14.13 In an intrinsic semiconductor the energy gap Eg is 1.2eV. Its hole mobility is much smaller than electron mobility and independent of temperature. What are the ratio between conductivity at 600K and that at 300K? Assume that the temperature dependence of intrinsic carrier concentration ni is given by:

\(n_{i}=n_{0} \exp \left[\frac{-E_{g}}{2 K_{B} T}\right]\) where n0 is a constant.

Hint: \(n_{i}=n_{0} \exp \left[\frac{-E_{g}}{2 K_{B} T}\right]\)
Step 1: Find the carrier concentration at 300 K.
Initial temperature, Ti=300 K
The intrinsic carrier concentration at this temperature can be written as:
\(n_{i_{1}}=n_{0} \exp \left[\frac{-E_{g}}{2 K_{B} 300}\right].......(1)\)
Step 2: Find the carrier concentration at 600 K.
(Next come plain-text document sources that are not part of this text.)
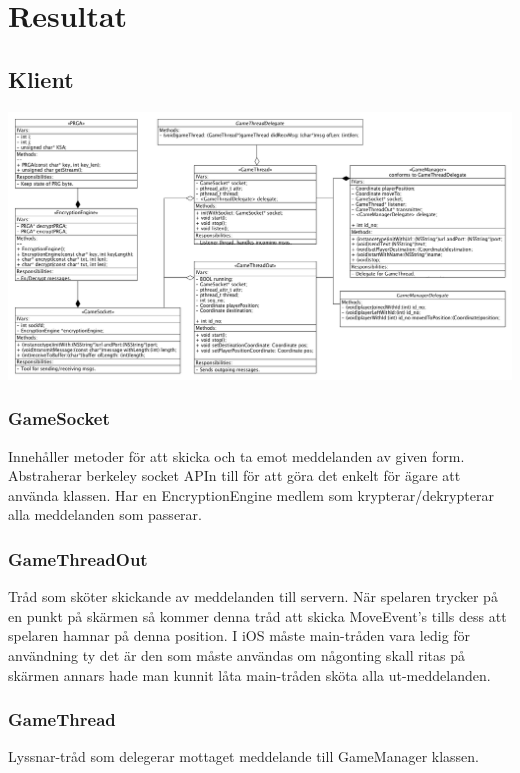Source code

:\documentclass[10pt, titlepage, oneside, a4paper]{article}
\begin{document}
	\newpage
	\section{Resultat}%
		\subsection{Klient}
		\begin{center}
			\includegraphics[scale=.2]{./png/ClientClassDiagram.png}			
		\end{center}
		\subsubsection{GameSocket}
		Innehåller metoder för att skicka och ta emot meddelanden av given form. Abstraherar berkeley socket APIn till för att göra det enkelt för ägare att använda klassen. Har en EncryptionEngine medlem som krypterar/dekrypterar alla meddelanden som passerar.
		\subsubsection{GameThreadOut}
		Tråd som sköter skickande av meddelanden till servern. När spelaren trycker på en punkt på skärmen så kommer denna tråd att skicka MoveEvent's tills dess att spelaren hamnar på denna position. I iOS måste main-tråden vara ledig för användning ty det är den som måste användas om någonting skall ritas på skärmen annars hade man kunnit låta main-tråden sköta alla ut-meddelanden.
		
		\newpage
		\subsubsection{GameThread}
		Lyssnar-tråd som delegerar mottaget meddelande till GameManager klassen.
\end{document}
Final temperature, T2=600 K
The intrinsic carrier concentration at this temperature can be written as:
\(n_{i_{2}}=n_{0} \exp \left[\frac{-E_{g}}{2 K_{B} 600}\right].......(2)\)
Step 3: Find the ratio between the conductivities at 600 K and at 300 K.
The ratio between the conductivities at 600 K and at 300 K is equal to the ratio between the respective intrinsic carrier
concentration at these temperatures.
\(\begin{aligned} \frac{n_{i _{2}}}{n_{i _{1}}} &=\frac{n_{0} \exp \left[\frac{-E g}{2 k_{B} 600}\right]}{n_{0} \exp \left[\frac{-E_{g}}{2 k_{B} 300}\right]}=\exp \frac{E g}{2 k_{B}}\left[\frac{1}{300}-\frac{1}{600}\right] \\ &=\exp \left[\frac{1.2}{2 \times 8.62 \times 10^{-5}} \times \frac{2-1}{600}\right] \\ &=exp[11.6]=1.09 \times 10^{5} \end{aligned}\)
Therefore, the ratio between the conductivities is 1.09 ×105.